Friday 24 July 2015

Risky decisions

Another couple of all day workshops this week. The  Executive team (me and the 3 Assistant Directors) took ourselves off to do some work on a couple of important topics. First was Risk. managing risk is extremely important to us - deciding which risks we're prepared to take, which we need to mitigate, and which we can ignore. We need to keep and maintain a risk register, and have risk management plans in place. We've already done a lot of work in the department on this, but this was a chance for us to look at it in some detail. To get a fell for the type and range of risks we need to manage, we each came up with as many different risks as we could think of, using post it notes (of course). The we tried to group them into categories. Won't go into all the details, but the range of risks was very interesting - 'technical"risks were just one category out of about 13 including reputational, political, staffing, regulatory and supplier risks. We also mapped them onto a heat map - plotting impact against probability. Like this, which given the lack of things in the top right implied we were either complacent, or had our calibration wrong.


All fairly standard stuff in risk management terms, but we then used this to start to write a risk strategy, and identify risk management plans.

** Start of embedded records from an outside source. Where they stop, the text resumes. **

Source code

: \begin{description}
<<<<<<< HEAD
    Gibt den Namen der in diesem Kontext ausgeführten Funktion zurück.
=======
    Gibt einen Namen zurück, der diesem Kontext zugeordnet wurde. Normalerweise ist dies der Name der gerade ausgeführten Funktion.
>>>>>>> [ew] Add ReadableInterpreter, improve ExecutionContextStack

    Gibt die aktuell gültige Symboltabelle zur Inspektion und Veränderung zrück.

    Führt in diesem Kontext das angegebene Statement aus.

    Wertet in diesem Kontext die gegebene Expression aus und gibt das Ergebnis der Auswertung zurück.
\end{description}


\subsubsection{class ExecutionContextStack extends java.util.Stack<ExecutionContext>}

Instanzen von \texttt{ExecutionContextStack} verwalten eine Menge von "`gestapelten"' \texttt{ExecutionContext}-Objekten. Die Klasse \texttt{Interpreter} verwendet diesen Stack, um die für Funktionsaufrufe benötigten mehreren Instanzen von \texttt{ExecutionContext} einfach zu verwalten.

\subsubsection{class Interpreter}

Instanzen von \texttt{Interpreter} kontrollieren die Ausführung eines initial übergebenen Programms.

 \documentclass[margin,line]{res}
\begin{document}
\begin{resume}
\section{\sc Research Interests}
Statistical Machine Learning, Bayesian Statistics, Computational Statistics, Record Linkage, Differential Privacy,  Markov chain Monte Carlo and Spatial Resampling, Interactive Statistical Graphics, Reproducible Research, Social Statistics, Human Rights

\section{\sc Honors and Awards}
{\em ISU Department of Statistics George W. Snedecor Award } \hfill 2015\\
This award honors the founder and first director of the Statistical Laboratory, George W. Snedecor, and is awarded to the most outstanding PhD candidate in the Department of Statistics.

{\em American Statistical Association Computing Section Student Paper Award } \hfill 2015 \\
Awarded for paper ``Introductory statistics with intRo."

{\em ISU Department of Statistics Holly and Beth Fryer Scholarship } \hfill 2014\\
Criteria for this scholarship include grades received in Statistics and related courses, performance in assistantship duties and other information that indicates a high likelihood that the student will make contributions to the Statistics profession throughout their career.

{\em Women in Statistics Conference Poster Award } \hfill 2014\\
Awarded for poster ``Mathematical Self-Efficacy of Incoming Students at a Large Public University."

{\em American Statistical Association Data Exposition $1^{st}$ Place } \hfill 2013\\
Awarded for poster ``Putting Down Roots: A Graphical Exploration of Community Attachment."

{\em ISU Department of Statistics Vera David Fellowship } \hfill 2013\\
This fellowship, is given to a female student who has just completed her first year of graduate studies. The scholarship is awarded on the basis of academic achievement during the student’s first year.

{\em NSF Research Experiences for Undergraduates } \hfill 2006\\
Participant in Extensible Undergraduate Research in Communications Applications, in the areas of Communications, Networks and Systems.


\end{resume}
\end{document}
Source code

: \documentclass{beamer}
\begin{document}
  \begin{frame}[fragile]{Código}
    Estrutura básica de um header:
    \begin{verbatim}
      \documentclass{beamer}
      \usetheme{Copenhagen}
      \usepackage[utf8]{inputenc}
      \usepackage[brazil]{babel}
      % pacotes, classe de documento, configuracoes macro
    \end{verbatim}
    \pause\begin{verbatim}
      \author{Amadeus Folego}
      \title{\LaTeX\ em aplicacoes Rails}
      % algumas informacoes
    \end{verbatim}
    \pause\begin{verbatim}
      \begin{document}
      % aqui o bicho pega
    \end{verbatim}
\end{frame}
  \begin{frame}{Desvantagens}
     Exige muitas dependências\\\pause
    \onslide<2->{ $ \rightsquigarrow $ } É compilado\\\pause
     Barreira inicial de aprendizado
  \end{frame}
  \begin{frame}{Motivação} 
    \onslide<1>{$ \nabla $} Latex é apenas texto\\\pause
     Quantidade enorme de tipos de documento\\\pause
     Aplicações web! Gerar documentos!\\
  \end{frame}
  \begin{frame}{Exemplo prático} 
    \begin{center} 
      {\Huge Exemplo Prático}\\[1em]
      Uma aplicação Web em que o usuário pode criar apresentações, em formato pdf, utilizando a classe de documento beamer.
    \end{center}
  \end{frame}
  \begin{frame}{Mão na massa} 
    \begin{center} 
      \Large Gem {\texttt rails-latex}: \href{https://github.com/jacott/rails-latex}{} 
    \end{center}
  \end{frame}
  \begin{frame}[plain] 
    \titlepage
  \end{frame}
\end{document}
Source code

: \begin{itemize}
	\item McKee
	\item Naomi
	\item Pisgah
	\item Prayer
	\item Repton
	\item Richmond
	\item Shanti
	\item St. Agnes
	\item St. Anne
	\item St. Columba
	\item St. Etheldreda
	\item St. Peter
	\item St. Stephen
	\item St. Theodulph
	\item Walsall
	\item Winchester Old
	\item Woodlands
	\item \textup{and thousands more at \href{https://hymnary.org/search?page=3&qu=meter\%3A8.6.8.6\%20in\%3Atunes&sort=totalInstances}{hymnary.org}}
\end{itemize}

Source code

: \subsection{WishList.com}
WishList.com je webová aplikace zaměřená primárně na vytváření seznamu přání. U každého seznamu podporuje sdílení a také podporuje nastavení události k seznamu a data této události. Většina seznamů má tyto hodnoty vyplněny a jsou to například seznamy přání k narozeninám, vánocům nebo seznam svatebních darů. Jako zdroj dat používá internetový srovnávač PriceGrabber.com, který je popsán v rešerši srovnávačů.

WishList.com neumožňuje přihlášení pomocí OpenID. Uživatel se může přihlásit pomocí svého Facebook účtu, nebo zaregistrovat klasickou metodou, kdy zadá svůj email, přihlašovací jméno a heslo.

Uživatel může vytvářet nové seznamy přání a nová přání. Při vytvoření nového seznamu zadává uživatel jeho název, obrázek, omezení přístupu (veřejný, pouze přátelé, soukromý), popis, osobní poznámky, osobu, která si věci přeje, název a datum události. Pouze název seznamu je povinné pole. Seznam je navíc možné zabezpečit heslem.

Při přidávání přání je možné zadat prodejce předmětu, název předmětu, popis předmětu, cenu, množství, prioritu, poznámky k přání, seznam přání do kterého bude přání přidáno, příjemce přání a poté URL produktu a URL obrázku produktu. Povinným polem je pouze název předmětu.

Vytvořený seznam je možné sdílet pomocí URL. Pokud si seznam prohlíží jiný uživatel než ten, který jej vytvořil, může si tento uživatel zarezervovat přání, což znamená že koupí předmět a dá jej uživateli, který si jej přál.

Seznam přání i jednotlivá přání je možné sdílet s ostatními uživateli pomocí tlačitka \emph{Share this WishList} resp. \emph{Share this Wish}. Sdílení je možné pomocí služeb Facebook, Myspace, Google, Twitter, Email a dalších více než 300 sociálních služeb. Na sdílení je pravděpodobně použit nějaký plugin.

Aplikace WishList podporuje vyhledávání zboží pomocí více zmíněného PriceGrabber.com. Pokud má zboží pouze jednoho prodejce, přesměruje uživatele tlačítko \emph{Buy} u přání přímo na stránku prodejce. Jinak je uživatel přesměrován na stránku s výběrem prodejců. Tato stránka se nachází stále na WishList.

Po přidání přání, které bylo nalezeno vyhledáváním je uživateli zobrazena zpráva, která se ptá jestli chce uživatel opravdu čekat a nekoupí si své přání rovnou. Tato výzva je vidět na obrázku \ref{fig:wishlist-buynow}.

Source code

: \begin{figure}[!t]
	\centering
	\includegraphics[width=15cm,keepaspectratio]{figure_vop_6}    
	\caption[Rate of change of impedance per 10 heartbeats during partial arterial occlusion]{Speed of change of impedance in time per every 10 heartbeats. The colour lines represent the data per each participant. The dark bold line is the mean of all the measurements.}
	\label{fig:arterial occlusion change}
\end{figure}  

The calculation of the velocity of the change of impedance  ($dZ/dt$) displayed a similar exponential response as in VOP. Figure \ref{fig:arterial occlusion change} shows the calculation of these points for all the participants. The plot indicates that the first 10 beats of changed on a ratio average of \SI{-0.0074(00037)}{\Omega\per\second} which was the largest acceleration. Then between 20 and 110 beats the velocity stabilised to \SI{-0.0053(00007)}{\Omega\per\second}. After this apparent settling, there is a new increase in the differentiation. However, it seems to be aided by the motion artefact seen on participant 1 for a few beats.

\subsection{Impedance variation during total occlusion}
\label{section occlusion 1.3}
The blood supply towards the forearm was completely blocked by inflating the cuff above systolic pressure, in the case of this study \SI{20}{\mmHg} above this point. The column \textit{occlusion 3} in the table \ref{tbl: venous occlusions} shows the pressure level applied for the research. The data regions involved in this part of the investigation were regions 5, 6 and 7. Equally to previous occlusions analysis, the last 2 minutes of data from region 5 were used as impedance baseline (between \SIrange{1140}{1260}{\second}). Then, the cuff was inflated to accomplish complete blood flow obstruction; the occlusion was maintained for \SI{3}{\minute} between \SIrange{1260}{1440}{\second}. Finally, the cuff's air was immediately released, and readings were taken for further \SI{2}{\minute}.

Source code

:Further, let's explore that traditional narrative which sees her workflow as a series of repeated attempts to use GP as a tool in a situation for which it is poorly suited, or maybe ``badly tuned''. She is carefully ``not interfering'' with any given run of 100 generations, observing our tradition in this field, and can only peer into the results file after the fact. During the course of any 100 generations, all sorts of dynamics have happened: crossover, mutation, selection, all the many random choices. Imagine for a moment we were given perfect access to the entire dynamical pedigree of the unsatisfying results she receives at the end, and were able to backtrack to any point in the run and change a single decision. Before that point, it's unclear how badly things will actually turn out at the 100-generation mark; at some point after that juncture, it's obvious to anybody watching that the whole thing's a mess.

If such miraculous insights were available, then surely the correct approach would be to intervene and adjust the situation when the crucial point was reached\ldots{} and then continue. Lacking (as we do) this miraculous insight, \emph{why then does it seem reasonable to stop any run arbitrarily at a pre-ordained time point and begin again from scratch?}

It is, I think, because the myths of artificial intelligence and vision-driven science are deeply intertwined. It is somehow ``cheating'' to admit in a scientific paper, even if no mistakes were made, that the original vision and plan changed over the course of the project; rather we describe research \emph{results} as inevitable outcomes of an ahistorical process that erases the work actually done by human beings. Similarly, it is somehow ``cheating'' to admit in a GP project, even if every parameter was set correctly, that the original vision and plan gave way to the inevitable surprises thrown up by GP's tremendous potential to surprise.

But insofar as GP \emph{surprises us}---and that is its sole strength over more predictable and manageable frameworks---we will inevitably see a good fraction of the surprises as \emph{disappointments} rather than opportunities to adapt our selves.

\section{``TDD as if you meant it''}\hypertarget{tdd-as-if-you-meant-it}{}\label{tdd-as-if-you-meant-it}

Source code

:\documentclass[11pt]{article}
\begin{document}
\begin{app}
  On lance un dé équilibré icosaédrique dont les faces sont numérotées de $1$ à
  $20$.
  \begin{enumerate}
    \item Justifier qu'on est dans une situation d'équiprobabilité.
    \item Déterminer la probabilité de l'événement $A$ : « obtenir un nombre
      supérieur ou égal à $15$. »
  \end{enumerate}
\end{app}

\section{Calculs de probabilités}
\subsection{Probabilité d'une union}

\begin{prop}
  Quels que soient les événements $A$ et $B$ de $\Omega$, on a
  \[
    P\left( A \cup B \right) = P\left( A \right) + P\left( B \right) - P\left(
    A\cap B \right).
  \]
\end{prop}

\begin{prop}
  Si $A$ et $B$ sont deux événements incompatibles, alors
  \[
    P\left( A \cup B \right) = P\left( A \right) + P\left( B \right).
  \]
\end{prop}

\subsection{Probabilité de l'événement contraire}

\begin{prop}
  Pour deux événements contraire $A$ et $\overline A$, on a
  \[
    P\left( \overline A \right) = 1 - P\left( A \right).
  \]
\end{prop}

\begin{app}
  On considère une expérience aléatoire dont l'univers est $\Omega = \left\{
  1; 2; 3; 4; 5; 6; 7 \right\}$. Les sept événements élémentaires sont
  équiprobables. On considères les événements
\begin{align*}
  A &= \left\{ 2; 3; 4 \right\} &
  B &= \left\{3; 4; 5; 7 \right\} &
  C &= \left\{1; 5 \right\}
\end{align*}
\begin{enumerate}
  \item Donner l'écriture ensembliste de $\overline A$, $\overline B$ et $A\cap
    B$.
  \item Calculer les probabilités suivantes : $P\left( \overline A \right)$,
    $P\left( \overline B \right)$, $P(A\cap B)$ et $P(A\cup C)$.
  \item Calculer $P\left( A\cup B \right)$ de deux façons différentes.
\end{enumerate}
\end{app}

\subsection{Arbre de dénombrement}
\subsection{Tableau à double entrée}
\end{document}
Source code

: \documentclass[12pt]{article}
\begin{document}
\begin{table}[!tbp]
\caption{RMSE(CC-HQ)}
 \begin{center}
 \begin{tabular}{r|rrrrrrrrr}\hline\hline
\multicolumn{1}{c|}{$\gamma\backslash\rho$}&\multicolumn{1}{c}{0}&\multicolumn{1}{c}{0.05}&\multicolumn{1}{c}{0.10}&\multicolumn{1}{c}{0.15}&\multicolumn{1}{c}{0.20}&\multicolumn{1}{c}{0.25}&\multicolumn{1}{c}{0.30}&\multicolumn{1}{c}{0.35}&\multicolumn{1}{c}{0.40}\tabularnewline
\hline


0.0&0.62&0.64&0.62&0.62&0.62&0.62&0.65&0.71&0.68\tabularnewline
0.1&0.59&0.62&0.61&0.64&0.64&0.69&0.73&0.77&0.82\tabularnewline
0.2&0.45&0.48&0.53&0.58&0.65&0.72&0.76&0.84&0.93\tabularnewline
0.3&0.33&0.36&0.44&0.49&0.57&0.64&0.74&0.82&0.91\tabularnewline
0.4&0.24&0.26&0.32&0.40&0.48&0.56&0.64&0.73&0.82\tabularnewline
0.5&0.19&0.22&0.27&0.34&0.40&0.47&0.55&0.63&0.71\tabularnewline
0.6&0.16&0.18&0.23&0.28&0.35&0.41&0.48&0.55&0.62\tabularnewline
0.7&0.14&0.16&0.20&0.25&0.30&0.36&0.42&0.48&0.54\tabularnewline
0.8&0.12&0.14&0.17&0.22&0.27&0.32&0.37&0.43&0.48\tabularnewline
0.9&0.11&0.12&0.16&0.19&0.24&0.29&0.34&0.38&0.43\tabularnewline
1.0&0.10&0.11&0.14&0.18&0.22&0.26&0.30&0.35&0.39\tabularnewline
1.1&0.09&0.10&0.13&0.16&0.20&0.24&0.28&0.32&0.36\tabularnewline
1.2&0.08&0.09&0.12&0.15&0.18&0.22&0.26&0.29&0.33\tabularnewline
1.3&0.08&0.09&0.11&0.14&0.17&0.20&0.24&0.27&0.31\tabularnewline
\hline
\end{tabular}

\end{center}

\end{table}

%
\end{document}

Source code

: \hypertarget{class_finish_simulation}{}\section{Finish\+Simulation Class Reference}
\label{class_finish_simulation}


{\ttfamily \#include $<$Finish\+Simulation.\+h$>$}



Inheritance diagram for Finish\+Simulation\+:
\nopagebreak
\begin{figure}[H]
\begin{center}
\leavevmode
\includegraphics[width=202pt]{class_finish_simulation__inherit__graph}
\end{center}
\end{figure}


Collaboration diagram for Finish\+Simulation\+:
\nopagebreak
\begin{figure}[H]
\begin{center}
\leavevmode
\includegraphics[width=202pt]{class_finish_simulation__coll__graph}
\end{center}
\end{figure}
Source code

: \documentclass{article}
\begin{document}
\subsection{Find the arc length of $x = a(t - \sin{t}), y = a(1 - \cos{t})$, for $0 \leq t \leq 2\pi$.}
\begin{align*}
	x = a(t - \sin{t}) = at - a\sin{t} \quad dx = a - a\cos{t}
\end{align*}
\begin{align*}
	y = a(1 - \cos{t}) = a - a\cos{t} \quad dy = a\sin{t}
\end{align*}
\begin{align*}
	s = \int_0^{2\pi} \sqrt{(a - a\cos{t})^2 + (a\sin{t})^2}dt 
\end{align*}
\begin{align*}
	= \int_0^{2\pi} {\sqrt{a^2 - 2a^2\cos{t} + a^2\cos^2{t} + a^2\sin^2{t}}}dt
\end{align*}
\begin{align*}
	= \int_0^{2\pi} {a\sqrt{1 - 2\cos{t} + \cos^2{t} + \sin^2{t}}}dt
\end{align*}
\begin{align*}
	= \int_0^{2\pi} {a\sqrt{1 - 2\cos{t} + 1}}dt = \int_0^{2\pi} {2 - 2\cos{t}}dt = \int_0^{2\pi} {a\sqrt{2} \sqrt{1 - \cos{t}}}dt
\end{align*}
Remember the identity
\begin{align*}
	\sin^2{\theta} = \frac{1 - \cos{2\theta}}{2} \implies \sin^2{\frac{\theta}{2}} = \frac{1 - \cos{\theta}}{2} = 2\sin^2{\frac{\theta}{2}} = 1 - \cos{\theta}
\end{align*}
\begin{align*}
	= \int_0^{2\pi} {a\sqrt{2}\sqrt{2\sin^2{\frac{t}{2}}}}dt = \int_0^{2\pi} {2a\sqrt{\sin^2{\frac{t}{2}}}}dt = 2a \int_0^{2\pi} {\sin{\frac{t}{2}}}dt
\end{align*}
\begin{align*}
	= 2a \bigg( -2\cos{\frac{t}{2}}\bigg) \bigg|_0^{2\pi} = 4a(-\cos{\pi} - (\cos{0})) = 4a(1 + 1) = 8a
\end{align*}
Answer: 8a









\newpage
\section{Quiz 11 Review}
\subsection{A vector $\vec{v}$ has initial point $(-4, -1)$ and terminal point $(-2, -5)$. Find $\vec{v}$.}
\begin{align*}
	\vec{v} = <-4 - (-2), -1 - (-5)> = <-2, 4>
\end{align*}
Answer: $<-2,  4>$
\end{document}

We spent the second day looking at our decision making process - what sort of decisions we take, where are they taken (and more importantly, where should they be taken), and how we can make the whole thing more transparent. Adopted a similar process and had a brainstorm of the types of decision we take - everything from where to go for the Christmas party to deciding our strategic priorities :-)  Used this to categorise them, look at where they are and should be taken, and began to draw up a decision matrix.

More on both of the above later as we develop the ideas and share them with the department.




1 comment:

Unknown said...

Worth noting that project risks should align with strategic risks. We need to know what your appetite for risk is!